#Philosophy
If we buy to this idea that Data is an asset, just like materials or Buildings.
Then we have to apply all the same measurements to it.
- Keep track of its location.
- Track its “shelf-life”.
- Trade it: buy if needed and sell if you don't know what to do with it.
- Insure it.
- Collect your Dividends.
#Data Dividend
The last point I want to stress for now.
If Data is an Asset that a company invests in, Then it should want a Dividend back.
There is a great publication from Harvard makes a great point, also this Kerney
Paper is a good summary about how to assess if your Company is a Leader or laggard.
#Factfulness
If there is one Book that changed my thoughts about data as no other, it is the Book called "Factfulness" by Hans Rosling
He points out some fundamental soft skills for Data
Think like been aware of the fact that there is rarely a gap between two entities rather than there is a normal distribution.
Do not compare averages, do not compare extreme values and so on.
Be aware of your biases and perspectives!
If you are on the rooftop of a skyscraper,
anybody on the ground looks equally small.
You could think that size differences for them would be irrelevant.
Because the variation from your point of view is so small.
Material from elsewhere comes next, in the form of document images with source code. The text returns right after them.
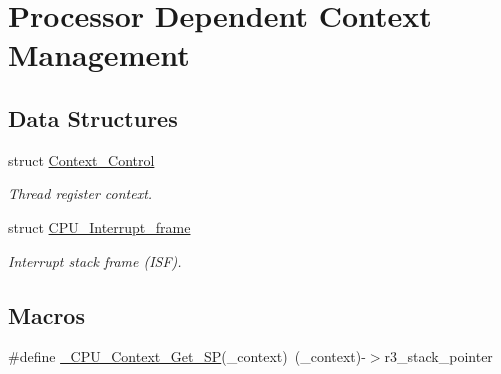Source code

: \hypertarget{group__RTEMSScoreCPUV850CPUContext}{}\section{Processor Dependent Context Management}
\label{group__RTEMSScoreCPUV850CPUContext}
\subsection*{Data Structures}
\begin{DoxyCompactItemize}
\item 
struct \mbox{\hyperlink{structContext__Control}{Context\+\_\+\+Control}}
\begin{DoxyCompactList}\small\item\em Thread register context. \end{DoxyCompactList}\item 
struct \mbox{\hyperlink{structCPU__Interrupt__frame}{C\+P\+U\+\_\+\+Interrupt\+\_\+frame}}
\begin{DoxyCompactList}\small\item\em Interrupt stack frame (I\+SF). \end{DoxyCompactList}\end{DoxyCompactItemize}
\subsection*{Macros}
\begin{DoxyCompactItemize}
\item 
\#define \mbox{\hyperlink{group__RTEMSScoreCPUV850CPUContext_ga896055157b72692a6141f7c0039eabdf}{\+\_\+\+C\+P\+U\+\_\+\+Context\+\_\+\+Get\+\_\+\+SP}}(\+\_\+context)~(\+\_\+context)-\/$>$r3\+\_\+stack\+\_\+pointer
\end{DoxyCompactItemize}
But for the people on the ground, it makes a big difference if someone is 1.5 m or 1.8 m tall.
#Consideration
#Coupling for Technical Data
If you join together Technical Data sources, you increase the coupling of these two systems.
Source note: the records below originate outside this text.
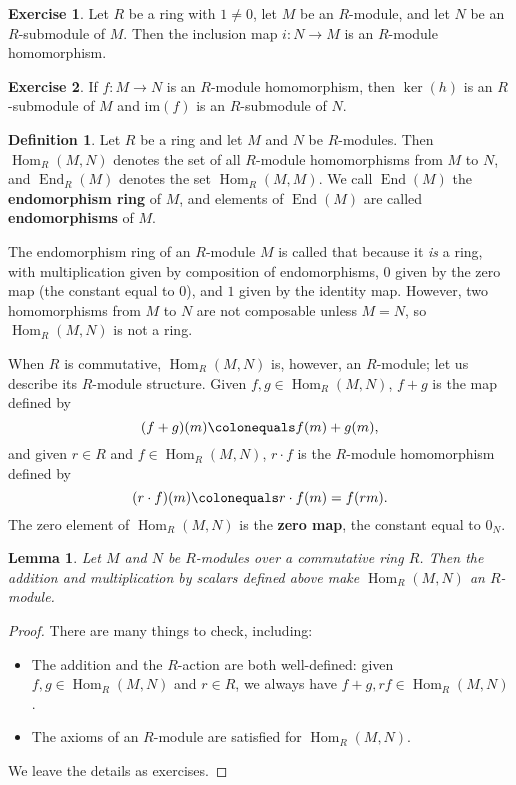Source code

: \documentclass[12pt]{report}
\newtheorem{lemma}[theorem]{Lemma}
\numberwithin{equation}{section}
\numberwithin{theorem}{chapter}
\theoremstyle{definition}
\newtheorem{definition}[theorem]{Definition}
\newtheorem{exercise}{Exercise}
\newtheorem*{basic properties}{Basic Properties}
\newtheorem*{Important Remark}{Important Remark}
\newcommand{\df}[1]{{\bf #1}\index{#1}}
\renewcommand{\ker}{\operatorname{ker}}
\DeclareMathOperator{\End}{End}
\DeclareMathOperator{\Hom}{Hom}
\begin{document}
 
\begin{exercise}
Let $R$ be a ring with $1 \neq  0$, let $M$ be an $R$-module, and let $N$ be an $R$-submodule of $M$. Then the inclusion map $i\!: N \to M$ is an $R$-module homomorphism. 
\end{exercise}



\begin{exercise}
If $f\!: M \to N$ is an $R$-module homomorphism, then $\ker(h)$ is an $R$-submodule of $M$ and $\mathrm{im}(f)$ is an $R$-submodule of $N$.
\end{exercise}





\begin{definition}
Let $R$ be a ring and let $M$ and $N$ be $R$-modules. Then $\Hom_R(M,N)$ denotes the set of all $R$-module homomorphisms from $M$ to $N$, and $\End_R(M)$ denotes the set $\Hom_R(M,M)$. We call $\End(M)$ the \df{endomorphism ring} of $M$, and elements of $\End(M)$ are called \df{endomorphisms} of $M$.
\end{definition}

The endomorphism ring of an $R$-module $M$ is called that because it \emph{is} a ring, with multiplication given by composition of endomorphisms, $0$ given by the zero map (the constant equal to $0$), and $1$ given by the identity map. 
However, two homomorphisms from $M$ to $N$ are not composable unless $M = N$, so $\Hom_R(M,N)$ is not a ring. 

When $R$ is commutative, $\Hom_R(M,N)$ is, however, an $R$-module; let us describe its $R$-module structure.
	Given $f, g \in \Hom_R(M,N)$, $f+g$ is the map defined by
	$$(f+g)(m) \colonequals f(m) + g(m),$$ 
	and given $r \in R$ and $f \in \Hom_R(M,N)$, $r \cdot f$ is the $R$-module homomorphism defined by
	$$(r \cdot f) (m) \colonequals r \cdot f(m) = f(rm).$$
	The zero element of $\Hom_R(M,N)$ is the {\bf zero map}, the constant equal to $0_N$.

\begin{lemma}\label{Hom is an Rmod}
	Let $M$ and $N$ be $R$-modules over a commutative ring $R$. Then the addition and multiplication by scalars defined above make $\Hom_R(M,N)$ an $R$-module.
\end{lemma}

\begin{proof}
There are many things to check, including:
\begin{itemize}
\item The addition and the $R$-action are both well-defined: given $f,g\in \Hom_R(M,N)$ and $r\in R$, we always have $f+g, rf\in \Hom_R(M,N)$.
\item The axioms of an $R$-module are satisfied for $\Hom_R(M,N)$.
\end{itemize}
 We leave the details as exercises.
\end{proof}
\end{document}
This concept is widely agreed upon in Coders, but not so common in Business functions.
Basically it means:
If you have a System A connected to System B and System B itself is connected to System C. You will notice side effects changing data on system A. These side effects happen in B and C and may not be obvious.
Also, if system A goes away and System C depends on it, that could end up bad.
Sometimes it is enough to just cache the Data from system A to system B periodically.
So a short downtime of A will not affect System B.
But this could have side effects too, out of date data for example.
Do not underestimate the time and effort needed to have a clear understanding where your data is used.